Currently this method plots:

  • The posterior log-probability as a function of step number, which is useful for checking if the chain has reached a maximum. Any early parts of the chain where the probability is rising rapidly should be removed as burn-in.

  • The history of changes to the proposal widths for each parameter. Ideally, the proposal widths should converge, and the point in the chain where this occurs is often a good choice for the end of the burn-in. For highly-correlated pdfs, the proposal widths may never fully converge, but in these cases small fluctuations in the width values are acceptable.

Parameters
  • show (bool) – If set to True, the plot is displayed.

  • filename (str) – File path to which the diagnostics plot will be saved. If left unspecified the plot won’t be saved.

run_for(minutes=0, hours=0, days=0)

Advances the chain for a chosen amount of computation time.

Parameters
  • minutes (int) – number of minutes for which to run the chain.

  • hours (int) – number of hours for which to run the chain.

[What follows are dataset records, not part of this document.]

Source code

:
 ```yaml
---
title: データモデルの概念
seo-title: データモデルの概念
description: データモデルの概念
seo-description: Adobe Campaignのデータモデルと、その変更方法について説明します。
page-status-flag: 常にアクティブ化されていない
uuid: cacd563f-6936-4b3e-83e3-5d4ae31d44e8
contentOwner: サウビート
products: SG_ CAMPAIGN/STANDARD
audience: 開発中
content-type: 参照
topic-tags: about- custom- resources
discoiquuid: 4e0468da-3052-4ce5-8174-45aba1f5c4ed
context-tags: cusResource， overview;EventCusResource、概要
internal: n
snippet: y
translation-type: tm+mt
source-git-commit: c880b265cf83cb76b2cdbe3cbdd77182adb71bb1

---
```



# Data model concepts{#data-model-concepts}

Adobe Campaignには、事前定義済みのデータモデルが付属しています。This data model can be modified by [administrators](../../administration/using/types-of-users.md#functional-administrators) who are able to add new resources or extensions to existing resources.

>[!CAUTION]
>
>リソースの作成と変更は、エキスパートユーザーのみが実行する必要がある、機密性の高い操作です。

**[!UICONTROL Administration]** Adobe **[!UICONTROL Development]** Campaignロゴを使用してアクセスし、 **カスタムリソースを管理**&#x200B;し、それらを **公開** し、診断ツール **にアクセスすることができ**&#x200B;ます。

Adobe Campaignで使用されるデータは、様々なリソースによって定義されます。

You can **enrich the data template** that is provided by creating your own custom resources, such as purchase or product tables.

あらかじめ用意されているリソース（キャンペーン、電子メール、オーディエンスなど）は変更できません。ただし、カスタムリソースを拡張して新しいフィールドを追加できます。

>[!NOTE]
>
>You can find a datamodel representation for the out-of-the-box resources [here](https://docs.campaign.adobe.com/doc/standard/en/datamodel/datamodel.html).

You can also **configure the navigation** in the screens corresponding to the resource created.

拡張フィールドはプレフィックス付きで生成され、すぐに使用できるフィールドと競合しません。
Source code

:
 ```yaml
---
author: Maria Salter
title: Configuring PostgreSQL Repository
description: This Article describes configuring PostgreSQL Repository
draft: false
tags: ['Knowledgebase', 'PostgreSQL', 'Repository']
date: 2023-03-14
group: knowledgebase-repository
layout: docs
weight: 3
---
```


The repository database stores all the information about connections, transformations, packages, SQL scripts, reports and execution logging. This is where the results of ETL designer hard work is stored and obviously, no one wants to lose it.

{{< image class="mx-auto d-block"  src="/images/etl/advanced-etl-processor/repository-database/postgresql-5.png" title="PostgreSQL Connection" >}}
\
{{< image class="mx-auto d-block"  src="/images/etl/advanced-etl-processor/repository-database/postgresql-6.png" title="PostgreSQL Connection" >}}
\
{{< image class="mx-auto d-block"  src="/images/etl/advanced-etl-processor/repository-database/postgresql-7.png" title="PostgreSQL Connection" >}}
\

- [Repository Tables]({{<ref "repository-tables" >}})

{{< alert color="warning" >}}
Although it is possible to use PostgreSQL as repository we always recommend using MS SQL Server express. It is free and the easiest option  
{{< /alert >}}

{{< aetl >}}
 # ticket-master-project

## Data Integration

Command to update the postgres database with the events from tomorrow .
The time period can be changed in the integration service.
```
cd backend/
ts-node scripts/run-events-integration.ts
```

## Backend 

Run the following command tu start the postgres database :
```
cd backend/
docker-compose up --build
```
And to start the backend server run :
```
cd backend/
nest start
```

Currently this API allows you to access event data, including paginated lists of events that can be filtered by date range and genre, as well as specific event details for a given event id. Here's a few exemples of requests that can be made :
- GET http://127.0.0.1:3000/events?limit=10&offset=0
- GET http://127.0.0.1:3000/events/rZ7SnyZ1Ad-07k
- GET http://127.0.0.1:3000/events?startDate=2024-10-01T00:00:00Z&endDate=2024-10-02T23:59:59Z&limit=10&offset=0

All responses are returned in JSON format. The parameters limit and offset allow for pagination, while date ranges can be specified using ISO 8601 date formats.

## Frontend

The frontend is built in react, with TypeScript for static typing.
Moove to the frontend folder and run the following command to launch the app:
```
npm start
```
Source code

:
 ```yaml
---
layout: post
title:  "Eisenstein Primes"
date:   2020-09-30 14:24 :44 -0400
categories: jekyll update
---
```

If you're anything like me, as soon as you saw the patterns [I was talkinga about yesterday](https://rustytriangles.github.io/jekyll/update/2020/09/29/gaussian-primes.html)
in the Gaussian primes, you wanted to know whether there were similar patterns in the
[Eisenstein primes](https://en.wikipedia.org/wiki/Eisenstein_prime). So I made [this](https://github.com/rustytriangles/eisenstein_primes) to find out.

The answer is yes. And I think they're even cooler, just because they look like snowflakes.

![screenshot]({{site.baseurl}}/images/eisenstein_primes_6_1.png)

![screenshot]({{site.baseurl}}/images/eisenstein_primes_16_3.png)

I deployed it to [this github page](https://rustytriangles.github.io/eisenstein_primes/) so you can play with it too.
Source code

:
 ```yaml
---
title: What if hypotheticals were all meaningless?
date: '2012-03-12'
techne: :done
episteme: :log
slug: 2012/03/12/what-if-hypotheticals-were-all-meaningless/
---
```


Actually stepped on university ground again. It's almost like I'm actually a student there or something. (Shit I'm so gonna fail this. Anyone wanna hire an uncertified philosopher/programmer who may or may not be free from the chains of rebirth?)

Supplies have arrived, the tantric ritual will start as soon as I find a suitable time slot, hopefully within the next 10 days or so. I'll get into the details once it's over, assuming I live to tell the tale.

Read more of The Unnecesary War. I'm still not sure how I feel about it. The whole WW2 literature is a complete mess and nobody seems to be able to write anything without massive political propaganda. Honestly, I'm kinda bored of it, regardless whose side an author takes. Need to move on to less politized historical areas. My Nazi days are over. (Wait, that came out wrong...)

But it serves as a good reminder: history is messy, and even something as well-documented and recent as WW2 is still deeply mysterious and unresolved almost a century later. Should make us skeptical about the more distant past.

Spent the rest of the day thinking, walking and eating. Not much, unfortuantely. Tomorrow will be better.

  • days (int) – number of days for which to run the chain.

trace_plot(params: list[int] = None, burn: int = 0, thin: int = 1, **kwargs)

Construct a ‘trace plot’ of the parameters (or a subset) which displays the value of the parameters as a function of step number in the chain. See the documentation of inference.plotting.trace_plot for a description of other allowed keyword arguments.

Parameters
  • params – A list of integers specifying the indices of parameters which are to be plotted. If not specified, all parameters are plotted.

  • burn (int) – Sets the number of samples from the beginning of the chain which are ignored when generating the plot.

  • thin (int) – Sets the factor by which the sample is ‘thinned’ before generating the plot. If thin is set to some integer value m, then only every m’th sample is used, and the remainder are ignored.